26 de enero de 2009

Derborence, el silencio roto de la montaña



Picado por la curiosidad del comentario anónimo de V-M he buscado por varias librerías el libro de Charle-Ferdinand Ramuz. Lo encontré en, para mi, la mejor de todas de Valencia: VALDESKA en la calle Mar; publicado por Ed. Nortesur y traducción de Marta Pino Moreno.

Ramuz es un escritor suizo que hoy pasaría como escritor de costumbres , pero es algo más porque sabe reflejar como pocos la soledad del ser humano en medio de la naturaleza que le rodea, paisaje de montañas y valles.

El mismo hizo un esbozo de su vida:

Nací en 1878, pero no lo digas.

Nací en Suiza, pero no lo digas.

Di que nací en el País de Vaud, antiguo país de Saboya, es decir de Languedoc, es decir francés de la ribera del Ródano, no lejos de su nacimiento.

Soy licenciado en letras clásicas, no lo digas.

Di que me apliqué para no ser licenciado en letras clásica, no lo soy a fondo, pero mejor de lo que un hijo de cosechero de vino hubiera querido reflejar.

Pero expresar, es acrecentar.

Mi verdadera necesidad, es acrecentar.

Fui a París muy joven: es en París donde me di a conocer a causa de París.

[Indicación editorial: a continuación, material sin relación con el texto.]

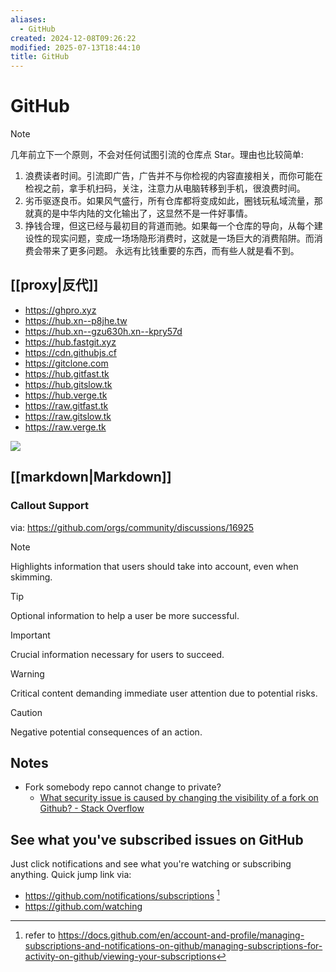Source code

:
 ```yaml
---
aliases:
  - GitHub
created: 2024-12-08T09:26:22
modified: 2025-07-13T18:44:10
title: GitHub
---
```


# GitHub

> [!NOTE]
>
> 几年前立下一个原则，不会对任何试图引流的仓库点 Star。理由也比较简单:
> 1. 浪费读者时间。引流即广告，广告并不与你检视的内容直接相关，而你可能在检视之前，拿手机扫码，关注，注意力从电脑转移到手机，很浪费时间。
> 2. 劣币驱逐良币。如果风气盛行，所有仓库都将变成如此，圈钱玩私域流量，那就真的是中华内陆的文化输出了，这显然不是一件好事情。
> 3. 挣钱合理，但这已经与最初目的背道而驰。如果每一个仓库的导向，从每个建设性的现实问题，变成一场场隐形消费时，这就是一场巨大的消费陷阱。而消费会带来了更多问题。 永远有比钱重要的东西，而有些人就是看不到。

## [[proxy|反代]]

- https://ghpro.xyz
- https://hub.xn--p8jhe.tw
- https://hub.xn--gzu630h.xn--kpry57d
- https://hub.fastgit.xyz
- https://cdn.githubjs.cf
- https://gitclone.com
- https://hub.gitfast.tk
- https://hub.gitslow.tk
- https://hub.verge.tk
- https://raw.gitfast.tk
- https://raw.gitslow.tk
- https://raw.verge.tk

![](https://img.shields.io/github/created-at/IceWhaleTech/CasaOS?style=for-the-badge&label=since)

## [[markdown|Markdown]]

### Callout Support

via: https://github.com/orgs/community/discussions/16925

> [!NOTE]
> Highlights information that users should take into account, even when skimming.

> [!TIP]
> Optional information to help a user be more successful.

> [!IMPORTANT]
> Crucial information necessary for users to succeed.

> [!WARNING]
> Critical content demanding immediate user attention due to potential risks.

> [!CAUTION]
> Negative potential consequences of an action.

## Notes

- Fork somebody repo cannot change to private?
    - [What security issue is caused by changing the visibility of a fork on Github? - Stack Overflow](https://stackoverflow.com/questions/71446341/what-security-issue-is-caused-by-changing-the-visibility-of-a-fork-on-github)

## See what you've subscribed issues on GitHub

Just click notifications and see what you're watching or subscribing anything. Quick jump link via:

- https://github.com/notifications/subscriptions [^refer-sub]
- https://github.com/watching

[^refer-sub]:refer to https://docs.github.com/en/account-and-profile/managing-subscriptions-and-notifications-on-github/managing-subscriptions-for-activity-on-github/viewing-your-subscriptions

Viví durante doce años, cada año, varios meses en París; los viajes de París a mi casa y de mi casa a París fueron todos mis viajes.

(Otro que hice por culto hasta el mar, mi mar, descendiendo por el Ródano)

(Carta a Henry Polaille, mayo de 1924)


París le abrió los ojos y se los cerró a un tipo de vida, su cuna literaria, pero en 1914 volvió definitivamente a Suiza en donde vivió retirado del mundo de las luces tumultuosas. Este retiro pudo llevarle a escribir sobre los mitos de la naturaleza y el hombre, escribió varios ensayos.

Pero como decía Juan Rulfo, en la divertida entrevista que le hace José de la Colina, de sus obras la mejor es Derboranza (Derborance), que me ha evocado muchas vivencias montañeras y la terrible soledad que conlleva su encuentro. Relata, sobre la base de un hecho real ocurrido en un valle de alta montaña, cuando un corrimiento de tierras sepulta a un pastor y después de varios meses logra sobrevivir. El espanto de una tragedia se va transformando en una esperanza casi fantasmagórica antes de ser real.

Sorprende lo heterodoxo de su forma de exponer pensamientos, descripciones, diálogos y los añadidos de sus comentarios en esas descripciones del paisaje, en las que te parece tener al lado a este señor de aspecto serio y convencional, que nos evoca situaciones más que vivencias.

El silencio de la alta montaña, el silencio de los lugares despoblados de hombres, donde el hombre sólo aparece de forma ocasional; entonces, a poco silencio que guarde, por mucho que aguce el oído sólo oye que no oye nada. Era como si ya no existiera nada en ninguna parte, desde nosotros al otro confín del mundo, desde nosotros hasta el fondo del cielo. Nada, la nada, el vacío, la perfección del vacío; una anulación total del ser,...

Y cuando ese silencio se rompe se inicia la soledad del pasado.

3 comentarios:

F.Puigcarbó dijo...

los cuadros de Cezanne tienen algo en especial que siempre me ha fascinado. Este es ya de la última época.

Manuel Ortiz dijo...

Tomo buena nota. Siempre es grato que te hablen de un escritor que no conoces. Archivado queda, pues, para una posible lectura vacacional.

Gracias por la recomendación.

Eterna aprendiz dijo...

Precioso cuadro, coloridos que atraen y dan vida.
Interesante, me enseñas autores nuevos, su estilo, y la idea de ellos en tus reflexiones siempre tan amenas.